My mother Laxmi (25 years old at that time), my brother (seven years) and I (nearly six) were sitting in the living room with the large joint family of my Nana ji (maternal grandfather). Morning prayers had just been said.
The message from the Army over the phone was devastating. My father, Major Hamir Singh, was missing. The war was over and his body had not been found. As per military norms he was, therefore, categorized ‘Missing in Action’.
My mother collapsed and broke into tears. We couldn’t understand what had been said, but seeing our mother cry, my brother and I began crying too.
A few days later, a soldier came home to deliver the personal belongings of my father. The news he shared was even worse.

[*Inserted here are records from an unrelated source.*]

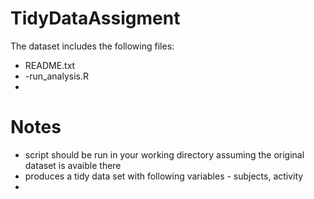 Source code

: TidyDataAssigment
=================
The dataset includes the following files:
- README.txt
- -run_analysis.R
-
Notes
=========

- script should be run in your working directory assuming the original dataset is avaible there
- produces a tidy data set with following variables - subjects, activity
- 
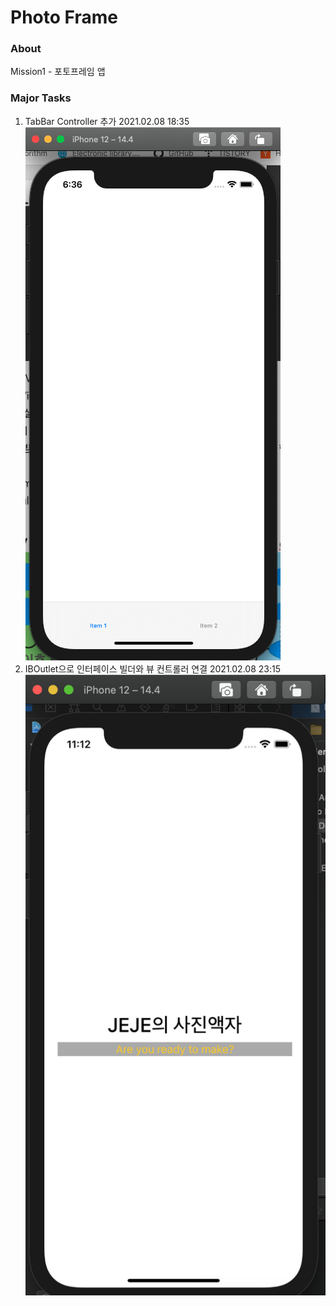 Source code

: # Photo Frame
### About
Mission1 - 포토프레임 앱
### Major Tasks
1. TabBar Controller 추가 2021.02.08 18:35
![결과](images/TabBar.png)
2. IBOutlet으로 인터페이스 빌더와 뷰 컨트롤러 연결 2021.02.08 23:15 
![결과](images/IBOutlet.png)
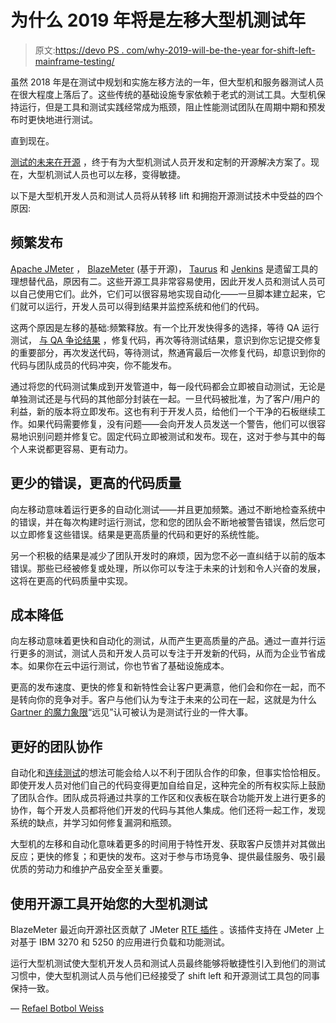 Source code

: # 为什么 2019 年将是左移大型机测试年

> 原文:[https://devo PS . com/why-2019-will-be-the-year for-shift-left-mainframe-testing/](https://devops.com/why-2019-will-be-the-year-for-shift-left-mainframe-testing/)

虽然 2018 年是在测试中规划和实施左移方法的一年，但大型机和服务器测试人员在很大程度上落后了。这些传统的基础设施专家依赖于老式的测试工具。大型机保持运行，但是工具和测试实践经常成为瓶颈，阻止性能测试团队在周期中期和预发布时更快地进行测试。

直到现在。

[测试的未来在开源](https://info.blazemeter.com/moving-from-loadrunner-to-open-source-testing-tools-shifting-left-democratization-0?utm_source=devopscom&utm_medium=blog&utm_campaign=mainframe) ，终于有为大型机测试人员开发和定制的开源解决方案了。现在，大型机测试人员也可以左移，变得敏捷。

以下是大型机开发人员和测试人员将从转移 lift 和拥抱开源测试技术中受益的四个原因:

## 频繁发布

[Apache JMeter](https://jmeter.apache.org/) ， [BlazeMeter](https://www.blazemeter.com?utm_source=devopscom&utm_medium=blog&utm_campaign=mainframe) (基于开源)， [Taurus](http://gettaurus.org/?utm_source=devopscom&utm_medium=blog&utm_campaign=mainframe) 和 [Jenkins](https://jenkins.io/) 是遗留工具的理想替代品，原因有二。这些开源工具非常容易使用，因此开发人员和测试人员可以自己使用它们。此外，它们可以很容易地实现自动化——一旦脚本建立起来，它们就可以运行，开发人员可以得到结果并监控系统和他们的代码。

这两个原因是左移的基础:频繁释放。有一个比开发快得多的选择，等待 QA 运行测试， [与 QA 争论结果](https://www.blazemeter.com/blog/6-developer-phrases-qa-engineers-love-hate?utm_source=devopscom&utm_medium=blog&utm_campaign=mainframe) ，修复代码，再次等待测试结果，意识到你忘记提交修复的重要部分，再次发送代码，等待测试，熬通宵最后一次修复代码，却意识到你的代码与团队成员的代码冲突，你不能发布。

通过将您的代码测试集成到开发管道中，每一段代码都会立即被自动测试，无论是单独测试还是与代码的其他部分封装在一起。一旦代码被批准，为了客户/用户的利益，新的版本将立即发布。这也有利于开发人员，给他们一个干净的石板继续工作。如果代码需要修复，没有问题——会向开发人员发送一个警告，他们可以很容易地识别问题并修复它。固定代码立即被测试和发布。现在，这对于参与其中的每个人来说都更容易、更有动力。

## 更少的错误，更高的代码质量

向左移动意味着运行更多的自动化测试——并且更加频繁。通过不断地检查系统中的错误，并在每次构建时运行测试，您和您的团队会不断地被警告错误，然后您可以立即修复这些错误。结果是更高质量的代码和更好的系统性能。

另一个积极的结果是减少了团队开发时的麻烦，因为您不必一直纠结于以前的版本错误。那些已经被修复或处理，所以你可以专注于未来的计划和令人兴奋的发展，这将在更高的代码质量中实现。

## 成本降低

向左移动意味着更快和自动化的测试，从而产生更高质量的产品。通过一直并行运行更多的测试，测试人员和开发人员可以专注于开发新的代码，从而为企业节省成本。如果你在云中运行测试，你也节省了基础设施成本。

更高的发布速度、更快的修复和新特性会让客户更满意，他们会和你在一起，而不是转向你的竞争对手。客户与他们认为专注于未来的公司在一起，这就是为什么 [Gartner 的魔力象限](https://www.gartner.com/en/research/methodologies/magic-quadrants-research)“远见”认可被认为是测试行业的一件大事。

## 更好的团队协作

自动化和[连续测试](https://www.continuoustesting.com/)的想法可能会给人以不利于团队合作的印象，但事实恰恰相反。即使开发人员对他们自己的代码变得更加自给自足，这种完全的所有权实际上鼓励了团队合作。团队成员将通过共享的工作区和仪表板在联合功能开发上进行更多的协作，每个开发人员都将他们开发的代码与其他人集成。他们还将一起工作，发现系统的缺点，并学习如何修复漏洞和瓶颈。

大型机的左移和自动化意味着更多的时间用于特性开发、获取客户反馈并对其做出反应；更快的修复；和更快的发布。这对于参与市场竞争、提供最佳服务、吸引最优质的劳动力和维护产品安全至关重要。

## **使用开源工具开始您的大型机测试**

BlazeMeter 最近向开源社区贡献了 JMeter [RTE 插件](https://www.blazemeter.com/blog/introducing-jmeter-mainframe-testing-with-the-new-rte-plugin?utm_source=devopscom&utm_medium=blog&utm_campaign=mainframe) 。该插件支持在 JMeter 上对基于 IBM 3270 和 5250 的应用进行负载和功能测试。

运行大型机测试使大型机开发人员和测试人员最终能够将敏捷性引入到他们的测试习惯中，使大型机测试人员与他们已经接受了 shift left 和开源测试工具包的同事保持一致。

— [Refael Botbol Weiss](https://devops.com/author/refael-botbol-weiss/) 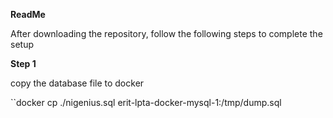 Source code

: **ReadMe**

After downloading the repository, follow the following steps to complete the setup

**Step 1**

copy the database file to docker

``docker cp ./nigenius.sql erit-lpta-docker-mysql-1:/tmp/dump.sql

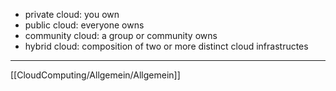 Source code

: - private cloud: you own
- public cloud: everyone owns
- community cloud: a group or community owns
- hybrid cloud: composition of two or more distinct cloud infrastructes

---
[[CloudComputing/Allgemein/Allgemein]] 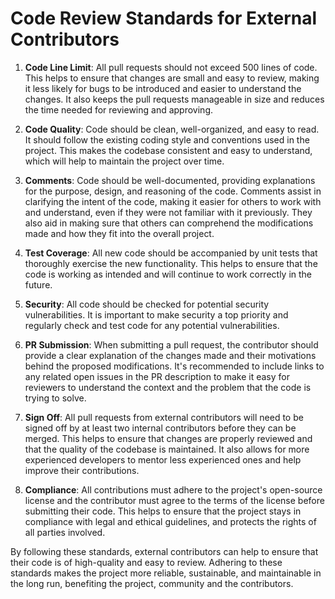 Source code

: # Code Review Standards for External Contributors

1. __Code Line Limit__: All pull requests should not exceed 500 lines of code. This helps to ensure that changes are small and easy to review, making it less likely for bugs to be introduced and easier to understand the changes. It also keeps the pull requests manageable in size and reduces the time needed for reviewing and approving.

2. __Code Quality__: Code should be clean, well-organized, and easy to read. It should follow the existing coding style and conventions used in the project. This makes the codebase consistent and easy to understand, which will help to maintain the project over time. 

3. __Comments__: Code should be well-documented, providing explanations for the purpose, design, and reasoning of the code. Comments assist in clarifying the intent of the code, making it easier for others to work with and understand, even if they were not familiar with it previously. They also aid in making sure that others can comprehend the modifications made and how they fit into the overall project.

4. __Test Coverage__: All new code should be accompanied by unit tests that thoroughly exercise the new functionality. This helps to ensure that the code is working as intended and will continue to work correctly in the future. 

5. __Security__: All code should be checked for potential security vulnerabilities. It is important to make security a top priority and regularly check and test code for any potential vulnerabilities.

6. __PR Submission__: When submitting a pull request, the contributor should provide a clear explanation of the changes made and their motivations behind the proposed modifications. It's recommended to include links to any related open issues in the PR description to make it easy for reviewers to understand the context and the problem that the code is trying to solve.

7. __Sign Off__: All pull requests from external contributors will need to be signed off by at least two internal contributors before they can be merged. This helps to ensure that changes are properly reviewed and that the quality of the codebase is maintained. It also allows for more experienced developers to mentor less experienced ones and help improve their contributions.

8. __Compliance__: All contributions must adhere to the project's open-source license and the contributor must agree to the terms of the license before submitting their code. This helps to ensure that the project stays in compliance with legal and ethical guidelines, and protects the rights of all parties involved.

By following these standards, external contributors can help to ensure that their code is of high-quality and easy to review. Adhering to these standards makes the project more reliable, sustainable, and maintainable in the long run, benefiting the project, community and the contributors.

Nothing had been heard about our father since December 14, 1971. His colleagues who had returned from the battle had last seen the grievously injured major involved in a hand-to-hand fight with the Pakistanis. There had been no news about him for almost a month and most in his battalion believed he was dead, like many of his fellow officers and men.
Though the news was terrible, mother refused to believe her husband was no more and she faced life stoically as was expected from a warrior’s wife.
Taking care of two hyperactive children was tough but she was more than up to the task. Concerned as she was about our wellbeing, she successfully insulated my brother and I from her inner turmoil. For us, everything seemed normal.
However, in the loneliness of the night, with her children fast asleep, I can only imagine the demons she may have faced.
Only 25, she was a young, beautiful woman with a tremendous zest for life. To this vivacious, lively mother of two the prospect of spending the rest of her life without her husband would have been truly intimidating.
In those times Rajput widows lived sad and difficult lives. Relegated to the dark corners of their houses, they were considered inauspicious. Dressing up, wearing bright, happy colours or ornaments of any kind was forbidden. They were not expected to join any festivity or celebration and were to grieve for their husbands till the end of their lives.
My mother’s parents and siblings did their very best in keeping her away from negative thoughts. They would keep her engaged in normal activities and take her out to attend social events. But wherever she went she would invariably become the subject of conversation. She would hear hushed comments about her misfortune. But the brave lady would never break down in front of her children, parents or relatives. Instead, she would resign herself to silent tears until late at night.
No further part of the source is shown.